▶ **THE TASK**:
For the records below, copy exactly the span that begins at the line containing "While my lack" and stops after the line containing "4) When counting", minus any pictures.

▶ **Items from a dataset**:
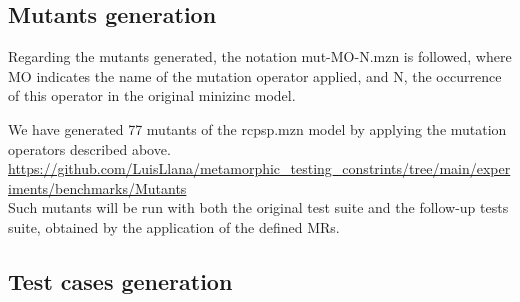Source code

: \subsection{Mutants generation}
Regarding the mutants generated, the notation mut-MO-N.mzn is followed, where MO indicates the name of the mutation operator applied, and N, the occurrence of this operator in the original minizinc model.

We have generated 77 mutants of the rcpsp.mzn model by applying
the mutation operators described above. \url{ https://github.com/LuisLlana/metamorphic_testing_constrints/tree/main/experiments/benchmarks/Mutants}\\
Such mutants will be run with both the original test suite and the follow-up
tests suite, obtained by the application of the defined  MRs. 



\subsection{Test cases generation}










%




 
 






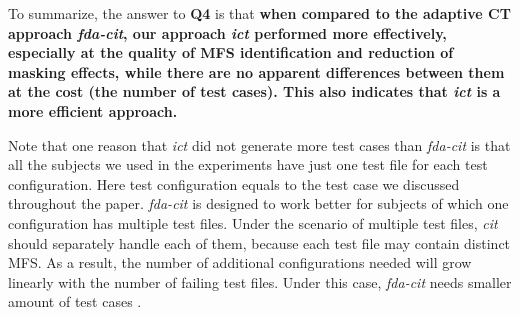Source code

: \documentclass[10pt,journal,compsoc]{IEEEtran}
\begin{document}
To summarize, the answer to \textbf{Q4} is that
\textbf{when compared to the adaptive CT approach \emph{fda-cit}, our approach \emph{ict} performed more effectively, especially at the quality of MFS identification and reduction of masking effects, while there are no apparent differences between them at the cost (the number of test cases). This also indicates that \emph{ict} is a more efficient approach.}


Note that one reason that \emph{ict} did not generate more test cases than \emph{fda-cit} is that all the subjects we used in the experiments have just one test file for each test configuration. Here test configuration equals to the test case we discussed throughout the paper.    \emph{fda-cit} is designed to work better for subjects of which one configuration has multiple test files. Under the scenario of multiple test files, \emph{cit} should separately handle each of them, because each test file may contain distinct MFS. As a result, the number of additional configurations needed will grow linearly with the number of failing test files. Under this case, \emph{fda-cit} needs smaller amount of test cases \cite{yilmaz2013reducing}.


%
%
%
%
%
\end{document}
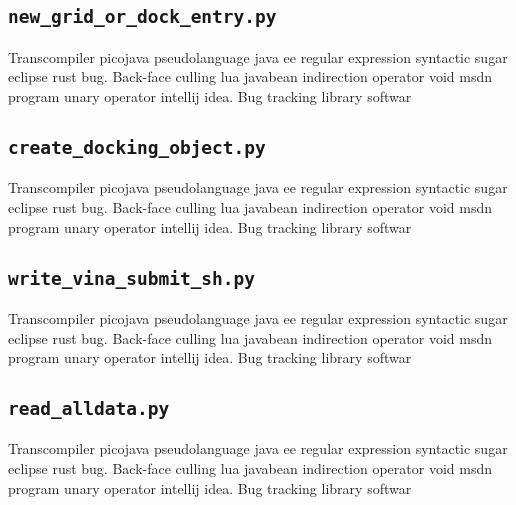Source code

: \subsection{\texttt{new\_grid\_or\_dock\_entry.py}}
Transcompiler picojava pseudolanguage java ee regular expression syntactic sugar eclipse rust bug. Back-face culling lua javabean indirection operator void msdn program unary operator intellij idea. Bug tracking library softwar
% 

\subsection{\texttt{create\_docking\_object.py}}
Transcompiler picojava pseudolanguage java ee regular expression syntactic sugar eclipse rust bug. Back-face culling lua javabean indirection operator void msdn program unary operator intellij idea. Bug tracking library softwar
% 

\subsection{\texttt{write\_vina\_submit\_sh.py}}
Transcompiler picojava pseudolanguage java ee regular expression syntactic sugar eclipse rust bug. Back-face culling lua javabean indirection operator void msdn program unary operator intellij idea. Bug tracking library softwar
% 

\subsection{\texttt{read\_alldata.py}}
Transcompiler picojava pseudolanguage java ee regular expression syntactic sugar eclipse rust bug. Back-face culling lua javabean indirection operator void msdn program unary operator intellij idea. Bug tracking library softwar
% 

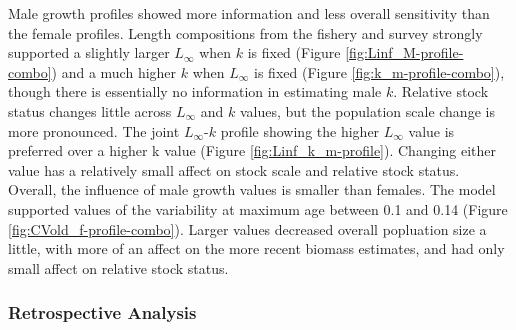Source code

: \documentclass[11pt,
  english,
  a4paper,
]{article}
\begin{document}
Male growth profiles showed more information and less overall sensitivity than the female profiles. Length compositions from the fishery and survey strongly supported a slightly larger {\(L_{\infty}\)\leavevmode\tagmcend\tagstructend} when {\(k\)\leavevmode\tagmcend\tagstructend} is fixed (Figure \ref{fig:Linf_M-profile-combo}) and a much higher {\(k\)\leavevmode\tagmcend\tagstructend} when {\(L_{\infty}\)\leavevmode\tagmcend\tagstructend} is fixed (Figure \ref{fig:k_m-profile-combo}), though there is essentially no information in estimating male {\(k\)\leavevmode\tagmcend\tagstructend}. Relative stock status changes little across {\(L_{\infty}\)\leavevmode\tagmcend\tagstructend} and {\(k\)\leavevmode\tagmcend\tagstructend} values, but the population scale change is more pronounced. The joint {\(L_{\infty}\)\leavevmode\tagmcend\tagstructend}-{\(k\)\leavevmode\tagmcend\tagstructend} profile showing the higher {\(L_{\infty}\)\leavevmode\tagmcend\tagstructend} value is preferred over a higher k value (Figure \ref{fig:Linf_k_m-profile}). Changing either value has a relatively small affect on stock scale and relative stock status. Overall, the influence of male growth values is smaller than females. The model supported values of the variability at maximum age between 0.1 and 0.14 (Figure \ref{fig:CVold_f-profile-combo}). Larger values decreased overall popluation size a little, with more of an affect on the more recent biomass estimates, and had only small affect on relative stock status.

\leavevmode\tagmcend\tagstructend\par


\hypertarget{retrospective-analysis}{%
\subsubsection{Retrospective Analysis}\label{retrospective-analysis}}

\leavevmode\tagmcend\tagstructend
\end{document}
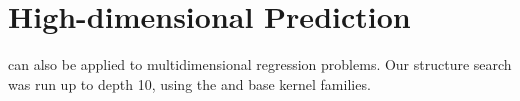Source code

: 




\section{High-dimensional Prediction}

\procedurename{} can also be applied to multidimensional regression problems.
%
Our structure search was run up to depth 10, using the \SE{} and \RQ{} base kernel families.





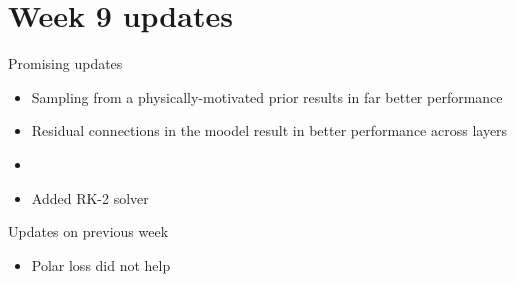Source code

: \documentclass[handout, aspectratio=169,xcolor=dvipsnames]{beamer}
\begin{document}
\section{Week 9 updates}

\begin{frame}{Promising updates}
    \begin{itemize}
        \item Sampling from a physically-motivated prior results in far better performance
        \item Residual connections in the moodel result in better performance across layers
        \item 
    \end{itemize}
\end{frame}
\begin{frame}
    \begin{itemize}
        \item Added RK-2 solver
    \end{itemize}
\end{frame}
\begin{frame}{Updates on previous week}
    \begin{itemize}
        \item Polar loss did not help
    \end{itemize}
\end{frame}
\end{document}
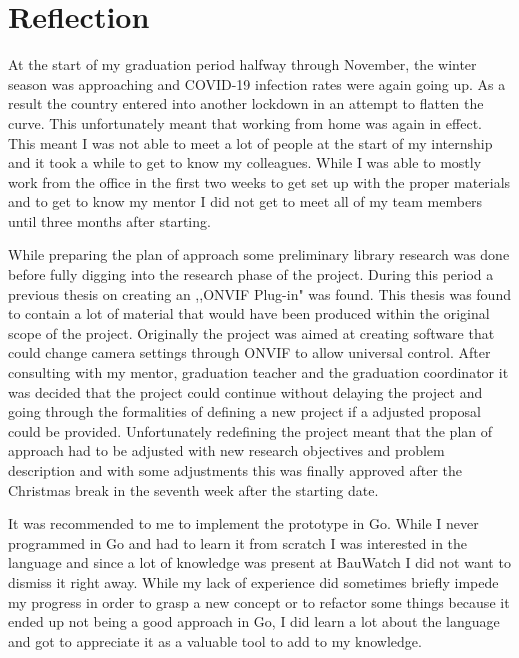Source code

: \chapter{Reflection}
\label{reflection}
At the start of my graduation period halfway through November, the winter season was approaching and COVID-19 infection rates were again going up.
As a result the country entered into another lockdown in an attempt to flatten the curve.
This unfortunately meant that working from home was again in effect.
This meant I was not able to meet a lot of people at the start of my internship and it took a while to get to know my colleagues.
While I was able to mostly work from the office in the first two weeks to get set up with the proper materials and to get to know my mentor I did not get to meet all of my team members until three months after starting.

While preparing the plan of approach some preliminary library research was done before fully digging into the research phase of the project.
During this period a previous thesis on creating an ,,ONVIF Plug-in" \cite{kesteloo_onvif_2016} was found.
This thesis was found to contain a lot of material that would have been produced within the original scope of the project.
Originally the project was aimed at creating software that could change camera settings through ONVIF to allow universal control.
After consulting with my mentor, graduation teacher and the graduation coordinator it was decided that the project could continue without delaying the project and going through the formalities of defining a new project if a adjusted proposal could be provided.
Unfortunately redefining the project meant that the plan of approach had to be adjusted with new research objectives and problem description and with some adjustments this was finally approved after the Christmas break in the seventh week after the starting date.

It was recommended to me to implement the prototype in Go.
While I never programmed in Go and had to learn it from scratch I was interested in the language and since a lot of knowledge was present at BauWatch I did not want to dismiss it right away.
While my lack of experience did sometimes briefly impede my progress in order to grasp a new concept or to refactor some things because it ended up not being a good approach in Go, I did learn a lot about the language and got to appreciate it as a valuable tool to add to my knowledge.


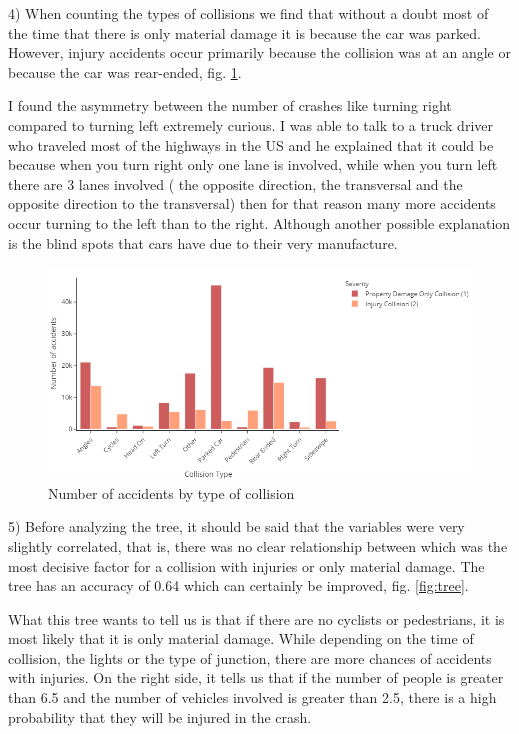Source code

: \documentclass[12pt]{article}
\begin{document}
  4) When counting the types of collisions we find that without a doubt most of the time that there is only material damage it is because the car was parked. However, injury accidents occur primarily because the collision was at an angle or because the car was rear-ended, fig. \ref{fig:collitiotype}. 

  I found the asymmetry between the number of crashes like turning right compared to turning left extremely curious. I was able to talk to a truck driver who traveled most of the highways in the US and he explained that it could be because when you turn right only one lane is involved, while when you turn left there are 3 lanes involved ( the opposite direction, the transversal and the opposite direction to the transversal) then for that reason many more accidents occur turning to the left than to the right. Although another possible explanation is the blind spots that cars have due to their very manufacture. \\


  \begin{figure}[htbp]
    \centering
      \includegraphics[width=1\textwidth]{../images/collition_type.png}
    \caption{Number of accidents by type of collision}
    \label{fig:collitiotype}
  \end{figure}
  5) Before analyzing the tree, it should be said that the variables were very slightly correlated, that is, there was no clear relationship between which was the most decisive factor for a collision with injuries or only material damage. The tree has an accuracy of 0.64 which can certainly be improved, fig. \ref{fig:tree}.

  What this tree wants to tell us is that if there are no cyclists or pedestrians, it is most likely that it is only material damage. While depending on the time of collision, the lights or the type of junction, there are more chances of accidents with injuries. On the right side, it tells us that if the number of people is greater than 6.5 and the number of vehicles involved is greater than 2.5, there is a high probability that they will be injured in the crash.\\
\end{document}
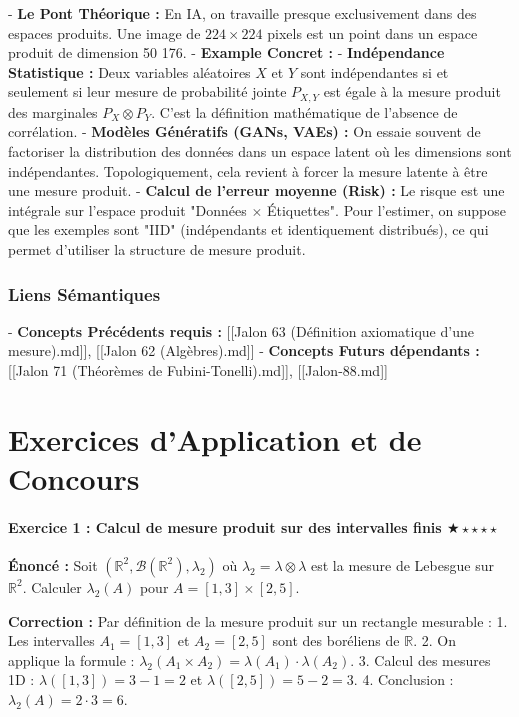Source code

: \documentclass[11pt,a4paper]{article}
\begin{document}
- \textbf{Le Pont Théorique :} En IA, on travaille presque exclusivement dans des espaces produits. Une image de $224 \times 224$ pixels est un point dans un espace produit de dimension 50 176.
- \textbf{Example Concret :}
    - \textbf{Indépendance Statistique :} Deux variables aléatoires $X$ et $Y$ sont indépendantes si et seulement si leur mesure de probabilité jointe $P_{X,Y}$ est égale à la mesure produit des marginales $P_X \otimes P_Y$. C'est la définition mathématique de l'absence de corrélation.
    - \textbf{Modèles Génératifs (GANs, VAEs) :} On essaie souvent de factoriser la distribution des données dans un espace latent où les dimensions sont indépendantes. Topologiquement, cela revient à forcer la mesure latente à être une mesure produit.
    - \textbf{Calcul de l'erreur moyenne (Risk) :} Le risque est une intégrale sur l'espace produit "Données $\times$ Étiquettes". Pour l'estimer, on suppose que les exemples sont "IID" (indépendants et identiquement distribués), ce qui permet d'utiliser la structure de mesure produit.

\section{Liens Sémantiques}

- \textbf{Concepts Précédents requis :} [[Jalon 63 (Définition axiomatique d'une mesure).md]], [[Jalon 62 (Algèbres).md]]
- \textbf{Concepts Futurs dépendants :} [[Jalon 71 (Théorèmes de Fubini-Tonelli).md]], [[Jalon-88.md]]
\part{Exercices d'Application et de Concours}
\subsection*{Exercice 1 : Calcul de mesure produit sur des intervalles finis \quad $\bigstar\star\star\star\star$}

\textbf{Énoncé :}
Soit $(\mathbb{R}^2, \mathcal{B}(\mathbb{R}^2), \lambda_2)$ où $\lambda_2 = \lambda \otimes \lambda$ est la mesure de Lebesgue sur $\mathbb{R}^2$.
Calculer $\lambda_2(A)$ pour $A = [1, 3] \times [2, 5]$.

\textbf{Correction :}
Par définition de la mesure produit sur un rectangle mesurable :
1. Les intervalles $A_1 = [1, 3]$ et $A_2 = [2, 5]$ sont des boréliens de $\mathbb{R}$.
2. On applique la formule : $\lambda_2(A_1 \times A_2) = \lambda(A_1) \cdot \lambda(A_2)$.
3. Calcul des mesures 1D : $\lambda([1, 3]) = 3 - 1 = 2$ et $\lambda([2, 5]) = 5 - 2 = 3$.
4. Conclusion : $\lambda_2(A) = 2 \cdot 3 = 6$.
\end{document}
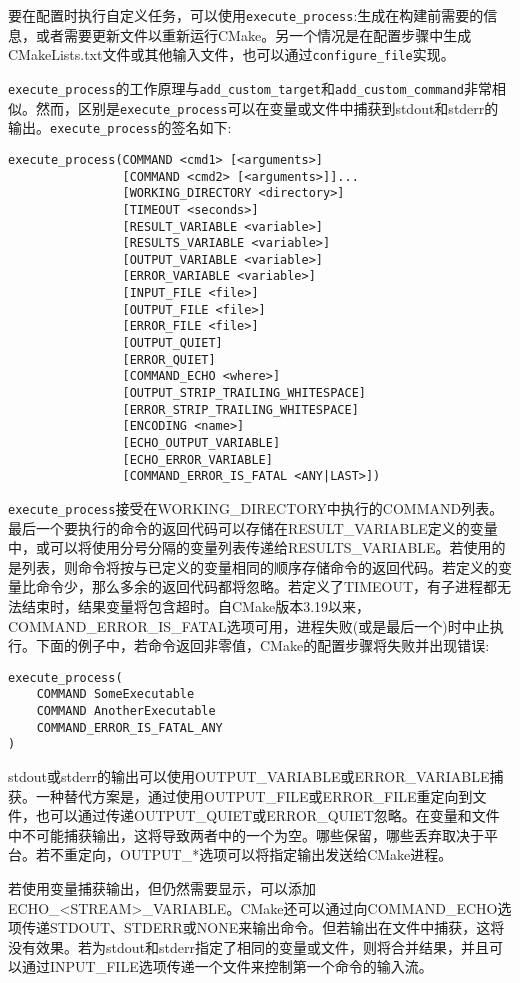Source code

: 
要在配置时执行自定义任务，可以使用\texttt{execute\_process}:生成在构建前需要的信息，或者需要更新文件以重新运行CMake。另一个情况是在配置步骤中生成CMakeLists.txt文件或其他输入文件，也可以通过\texttt{configure\_file}实现。

\texttt{execute\_process}的工作原理与\texttt{add\_custom\_target}和\texttt{add\_custom\_command}非常相似。然而，区别是\texttt{execute\_process}可以在变量或文件中捕获到stdout和stderr的输出。\texttt{execute\_process}的签名如下:

\begin{lstlisting}[style=styleCMake]
execute_process(COMMAND <cmd1> [<arguments>]
				[COMMAND <cmd2> [<arguments>]]...
				[WORKING_DIRECTORY <directory>]
				[TIMEOUT <seconds>]
				[RESULT_VARIABLE <variable>]
				[RESULTS_VARIABLE <variable>]
				[OUTPUT_VARIABLE <variable>]
				[ERROR_VARIABLE <variable>]
				[INPUT_FILE <file>]
				[OUTPUT_FILE <file>]
				[ERROR_FILE <file>]
				[OUTPUT_QUIET]
				[ERROR_QUIET]
				[COMMAND_ECHO <where>]
				[OUTPUT_STRIP_TRAILING_WHITESPACE]
				[ERROR_STRIP_TRAILING_WHITESPACE]
				[ENCODING <name>]
				[ECHO_OUTPUT_VARIABLE]
				[ECHO_ERROR_VARIABLE]
				[COMMAND_ERROR_IS_FATAL <ANY|LAST>])
\end{lstlisting}

\texttt{execute\_process}接受在WORKING\_DIRECTORY中执行的COMMAND列表。最后一个要执行的命令的返回代码可以存储在RESULT\_VARIABLE定义的变量中，或可以将使用分号分隔的变量列表传递给RESULTS\_VARIABLE。若使用的是列表，则命令将按与已定义的变量相同的顺序存储命令的返回代码。若定义的变量比命令少，那么多余的返回代码都将忽略。若定义了TIMEOUT，有子进程都无法结束时，结果变量将包含超时。自CMake版本3.19以来，COMMAND\_ERROR\_IS\_FATAL选项可用，进程失败(或是最后一个)时中止执行。下面的例子中，若命令返回非零值，CMake的配置步骤将失败并出现错误:

\begin{lstlisting}[style=styleCMake]
execute_process(
	COMMAND SomeExecutable
	COMMAND AnotherExecutable
	COMMAND_ERROR_IS_FATAL_ANY
)
\end{lstlisting}

stdout或stderr的输出可以使用OUTPUT\_VARIABLE或ERROR\_VARIABLE捕获。一种替代方案是，通过使用OUTPUT\_FILE或ERROR\_FILE重定向到文件，也可以通过传递OUTPUT\_QUIET或ERROR\_QUIET忽略。在变量和文件中不可能捕获输出，这将导致两者中的一个为空。哪些保留，哪些丢弃取决于平台。若不重定向，OUTPUT\_*选项可以将指定输出发送给CMake进程。

若使用变量捕获输出，但仍然需要显示，可以添加ECHO\_<STREAM>\_VARIABLE。CMake还可以通过向COMMAND\_ECHO选项传递STDOUT、STDERR或NONE来输出命令。但若输出在文件中捕获，这将没有效果。若为stdout和stderr指定了相同的变量或文件，则将合并结果，并且可以通过INPUT\_FILE选项传递一个文件来控制第一个命令的输入流。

▶ **ANSWER SPACE**:
While my lack of experience did sometimes briefly impede my progress in order to grasp a new concept or to refactor some things because it ended up not being a good approach in Go, I did learn a lot about the language and got to appreciate it as a valuable tool to add to my knowledge.


Source code

: \documentclass[12pt]{article}
\begin{document}
  4) When counting the types of collisions we find that without a doubt most of the time that there is only material damage it is because the car was parked. However, injury accidents occur primarily because the collision was at an angle or because the car was rear-ended, fig. \ref{fig:collitiotype}. 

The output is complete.